In the face of institutional shortcomings, associations play a crucial role.
They offer comfort, social connections, information, and sometimes a real respite. They organize support groups, connect families, provide communication kits for school or hospital, and help with understanding DHDP files.
Some finance equipment, respite care, and advocacy efforts.
Existing associations:
A system that still has many gaps: are caregivers being forgotten?
Despite some recent advances—National Caregivers Day, family caregiver status, caregiver leave—the current measures are largely insufficient.
The dominant model of occasional or temporary caregiving does not correspond to the chronic and total reality of rare diseases. No real national plan to support caregivers takes into account their specific needs. What is lacking is:
- Real recognition of their role.
- Systematic psychological support.
- Better medical and social coordination.
- Specialized respite facilities accessible throughout France.
What are some ways to improve support for rare diseases?
To better support caregivers, several concrete ideas are regularly put forward by associations and family groups:
- Adapt assistance to the specific characteristics of rare diseases: rapid progression, invisible but constant care.

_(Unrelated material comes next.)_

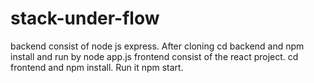 # stack-under-flow

backend consist of node js express. After cloning cd backend and npm install and run by node app.js
frontend consist of the react project. cd frontend and npm install. Run it npm start.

- Create simplified pathways: one-stop shop, dedicated contact person at the MDPH (local disability center), shorter waiting times.
- Develop access to respite care: specialized centers, trained caregivers, vacations for families.
- Offer regular training and psychological support.
- Promote their role in society: adequate financial assistance, paid leave, retraining rights.
Conclusion
Family caregivers are the first line of defense in the fight against rare diseases, even if they are not recognized as such. Their lives are turned upside down from the moment of diagnosis, and their commitment is often total. Yet the system struggles to see them, support them, and relieve them.
Improving the care of rare diseases necessarily involves greater recognition of caregivers: understanding them, supporting them, giving them the right to rest, to be listened to, and to live their lives.
Because by helping those who help, we strengthen the entire system.